A feature of economic theory is that it is put under pressure each month. For example yesterday’s disappointing figures on the UK public finances and in particular the persistently higher borrowing suggested another rise in the UK inflation rate today. Whereas in reality the Office for National Statistics released this.
The Consumer Prices Index (CPI) rose by 3.8% in the 12 months to September 2025, unchanged from August.
On a monthly basis, CPI was unchanged in September 2025, as in September 2024.
As you can see it was unchanged all round. That was better than expectations as I feared a rise to 4% and some were expecting 4.1% or 4.2%. So there was no extra push and Bank of England Governor Andrew Bailey will be delighted in spite of yet another forecasting failure.

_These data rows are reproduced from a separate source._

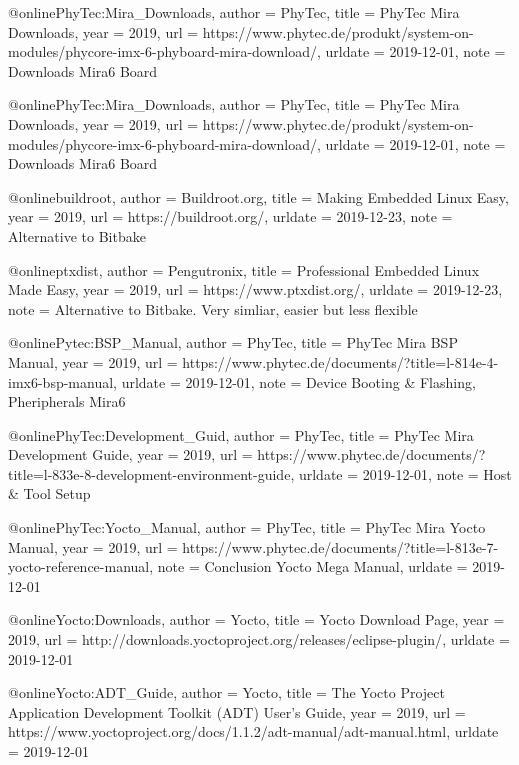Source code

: @online{PhyTec:Mira_Downloads,
author = {PhyTec},
title = {{PhyTec Mira} Downloads},
year = 2019,
url = {https://www.phytec.de/produkt/system-on-modules/phycore-imx-6-phyboard-mira-download/},
urldate = {2019-12-01},
note = {Downloads Mira6 Board}
}




@online{PhyTec:Mira_Downloads,
author = {PhyTec},
title = {{PhyTec Mira} Downloads},
year = 2019,
url = {https://www.phytec.de/produkt/system-on-modules/phycore-imx-6-phyboard-mira-download/},
urldate = {2019-12-01},
note = {Downloads Mira6 Board}
}

@online{buildroot,
author = {Buildroot.org},
title = {Making Embedded Linux Easy},
year = 2019,
url =  {https://buildroot.org/},
urldate = {2019-12-23},
note = {Alternative to Bitbake}
}

@online{ptxdist,
    author = {Pengutronix},
    title = {Professional Embedded Linux Made Easy},
    year = 2019,
    url = {https://www.ptxdist.org/},
    urldate = {2019-12-23},
    note = { Alternative to Bitbake. Very simliar, easier but less flexible}
}



@online{Pytec:BSP_Manual,
author = {PhyTec},
title = {{PhyTec Mira} BSP Manual},
year = 2019,
url = {https://www.phytec.de/documents/?title=l-814e-4-imx6-bsp-manual},
urldate = {2019-12-01},
note = {Device Booting \& Flashing, Pheripherals Mira6}
}

@online{PhyTec:Development_Guid,
author = {PhyTec},
title = {{PhyTec Mira} Development Guide},
year = 2019,
url = {https://www.phytec.de/documents/?title=l-833e-8-development-environment-guide},
urldate = {2019-12-01},
note = {Host \& Tool Setup}
}


@online{PhyTec:Yocto_Manual,
author = {PhyTec},
title = {{PhyTec Mira} Yocto Manual},
year = 2019,
url = {https://www.phytec.de/documents/?title=l-813e-7-yocto-reference-manual},
note = {Conclusion Yocto Mega Manual},
urldate = {2019-12-01}
}



@online{Yocto:Downloads,
author = {Yocto},
title = {{Yocto} Download Page},
year = 2019,
url = {http://downloads.yoctoproject.org/releases/eclipse-plugin/},
urldate = {2019-12-01}
}


@online{Yocto:ADT_Guide,
author = {Yocto},
title = {The Yocto Project Application Development Toolkit (ADT) User's Guide},
year = 2019,
url = {https://www.yoctoproject.org/docs/1.1.2/adt-manual/adt-manual.html},
urldate = {2019-12-01}
}


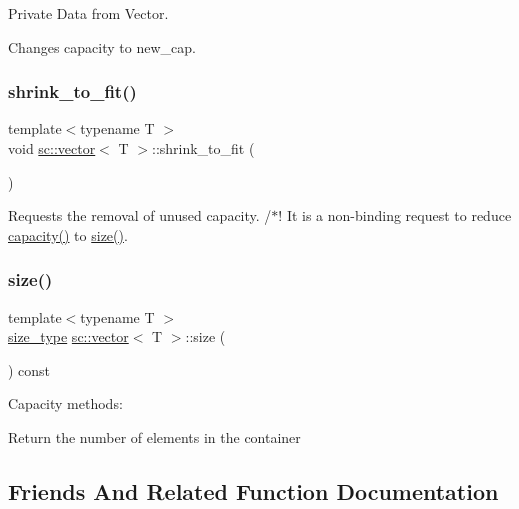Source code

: Private Data from Vector. 

Changes capacity to \textquotesingle{}new\+\_\+cap\textquotesingle{}. \mbox{\label{classsc_1_1vector_aaeb01dacb26f39fb08cffc6f274284fd}} 
\subsubsection{\texorpdfstring{shrink\+\_\+to\+\_\+fit()}{shrink\_to\_fit()}}
{\footnotesize\ttfamily template$<$typename T $>$ \\
void \hyperlink{classsc_1_1vector}{sc\+::vector}$<$ T $>$\+::shrink\+\_\+to\+\_\+fit (\begin{DoxyParamCaption}{ }\end{DoxyParamCaption})\hspace{0.3cm}{\ttfamily [inline]}}

Requests the removal of unused capacity. /$\ast$! It is a non-\/binding request to reduce \hyperlink{classsc_1_1vector_a318c4ab34bd9605214e99db94c4258a9}{capacity()} to \hyperlink{classsc_1_1vector_a1a2113e8d3d4c1494a929d55237d6dde}{size()}. \mbox{\label{classsc_1_1vector_a1a2113e8d3d4c1494a929d55237d6dde}} 
\subsubsection{\texorpdfstring{size()}{size()}}
{\footnotesize\ttfamily template$<$typename T $>$ \\
\hyperlink{classsc_1_1vector_a48bf37ba1a6d0c13504414d86e27c399}{size\+\_\+type} \hyperlink{classsc_1_1vector}{sc\+::vector}$<$ T $>$\+::size (\begin{DoxyParamCaption}{ }\end{DoxyParamCaption}) const\hspace{0.3cm}{\ttfamily [inline]}}



Capacity methods\+: 

Return the number of elements in the container 

\subsection{Friends And Related Function Documentation}
\mbox{\label{classsc_1_1vector_a2c27118e557a04c2dc8d062e1afe730a}}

CPI inflation was projected to stay around 3¾% over the second half of this year, with a temporary peak of 4.0% in September, in line with the projection in the August Report. This continued to reflect some near-term upward pressure on inflation largely from food and services prices,
The research student presenting the morning meeting will be able to present a picture of the Governor masterfully dealing with the naysayers and that the September interest-rate cut was well judged. He or she may even get their contract renewed today. Indeed promotion may await if they were sharp enough to note the response in the UK Gilt or bond market.
NEW Ten year Uk gilt yield tumbles to 2025 low on below expectation inflation number… Now 4.40 – was 4.8 last month. ( BBC economics editor Faisal Islam)
If they can link that to Bank of England policy then promotion is on the cards.
Best for them to avoid what seems an obvious consequence to me which is that if the Bank of England had made more of an effort to reduce inflation then UK bond yields would not be an outlier and would be much lower. For example the US ten-year is 3.96% and before this recent phase we were usually below that. Of course that contradicts central banking orthodoxy which is that Bank Rate cuts lead to lower Gilt yields.That ignores the reality we saw which at one point was of a 1% reduction in Bank Rate accompanied by a 1% rise in Gilt yields. Remember for them theory always trumps reality. Also it is very dangerous that such a deluded crew are the biggest investors in the UK Gilt market but you can at least see why they are presently losing so much money.
UK House Prices
A particularly sharp research student will have rushed to the Governor’s office at 9:30 am with this.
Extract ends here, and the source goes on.